=== What is being asked ===
Return every line from the records below in which the word "source" is found.

=== Supplied records ===
──────

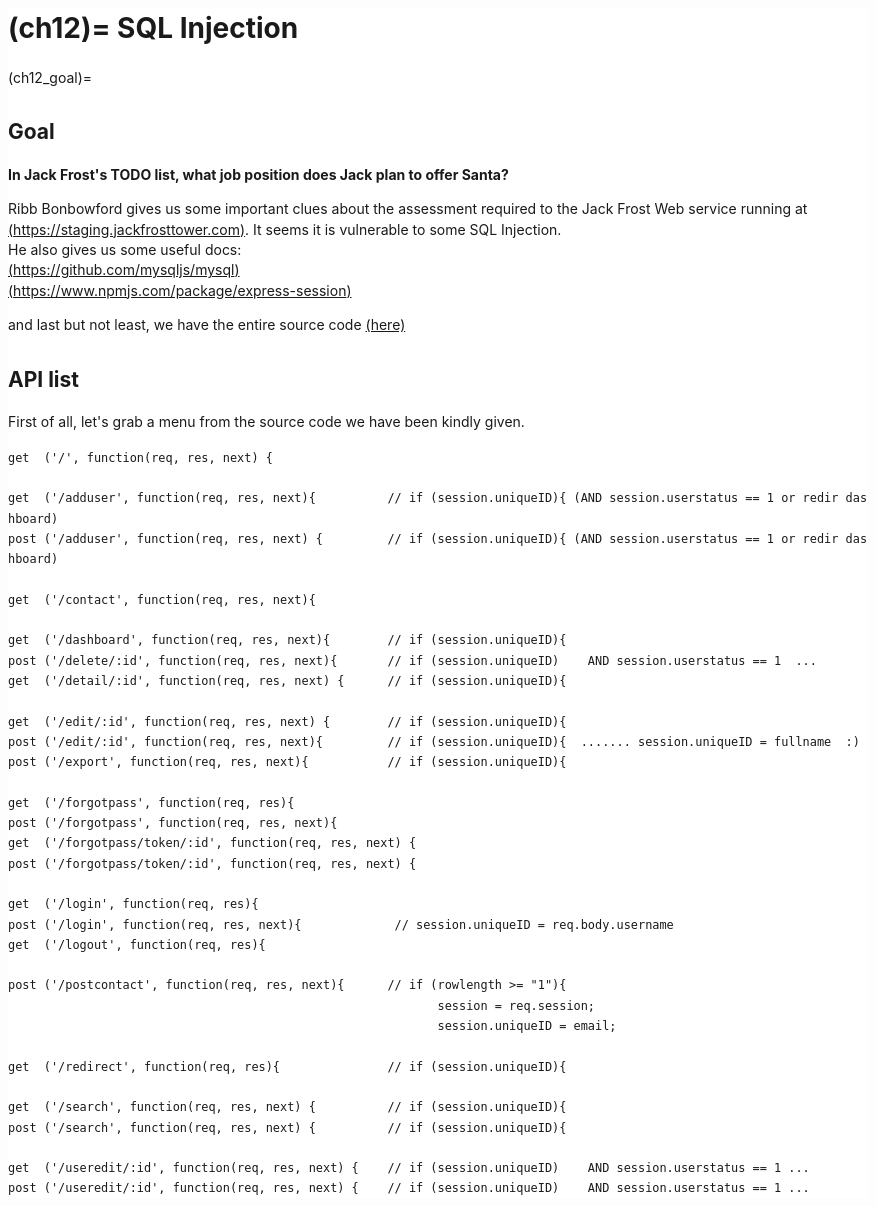 (ch12)=
SQL Injection
=======================
(ch12_goal)=
## Goal
<b> In Jack Frost's TODO list, what job position does Jack plan to offer Santa?</b>

Ribb Bonbowford gives us some important clues about the assessment required to the Jack Frost Web service running at [(https://staging.jackfrosttower.com)](https://staging.jackfrosttower.com). 
It seems it is vulnerable to some SQL Injection.<br/>
He also gives us some useful docs: 
<br/>[(https://github.com/mysqljs/mysql)](https://github.com/mysqljs/mysql)
<br/>[(https://www.npmjs.com/package/express-session)](https://www.npmjs.com/package/express-session)

and last but not least, we have the entire source code [(here)](https://download.holidayhackchallenge.com/2021/frosttower-web.zip)
<br/>

## API list
First of all, let's grab a menu from the source code we have been kindly given.
```
get  ('/', function(req, res, next) {

get  ('/adduser', function(req, res, next){          // if (session.uniqueID){ (AND session.userstatus == 1 or redir dashboard)
post ('/adduser', function(req, res, next) {         // if (session.uniqueID){ (AND session.userstatus == 1 or redir dashboard)
 
get  ('/contact', function(req, res, next){

get  ('/dashboard', function(req, res, next){        // if (session.uniqueID){
post ('/delete/:id', function(req, res, next){       // if (session.uniqueID)    AND session.userstatus == 1  ... 
get  ('/detail/:id', function(req, res, next) {      // if (session.uniqueID){
 
get  ('/edit/:id', function(req, res, next) {        // if (session.uniqueID){
post ('/edit/:id', function(req, res, next){         // if (session.uniqueID){  ....... session.uniqueID = fullname  :)
post ('/export', function(req, res, next){           // if (session.uniqueID){

get  ('/forgotpass', function(req, res){
post ('/forgotpass', function(req, res, next){
get  ('/forgotpass/token/:id', function(req, res, next) {
post ('/forgotpass/token/:id', function(req, res, next) {

get  ('/login', function(req, res){
post ('/login', function(req, res, next){             // session.uniqueID = req.body.username
get  ('/logout', function(req, res){

post ('/postcontact', function(req, res, next){      // if (rowlength >= "1"){
                                                            session = req.session;
                                                            session.uniqueID = email;

get  ('/redirect', function(req, res){               // if (session.uniqueID){ 
 
get  ('/search', function(req, res, next) {          // if (session.uniqueID){
post ('/search', function(req, res, next) {          // if (session.uniqueID){

get  ('/useredit/:id', function(req, res, next) {    // if (session.uniqueID)    AND session.userstatus == 1 ... 
post ('/useredit/:id', function(req, res, next) {    // if (session.uniqueID)    AND session.userstatus == 1 ...
```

──────

=== Answer for the task ===
and last but not least, we have the entire source code [(here)](https://download.holidayhackchallenge.com/2021/frosttower-web.zip)
First of all, let's grab a menu from the source code we have been kindly given.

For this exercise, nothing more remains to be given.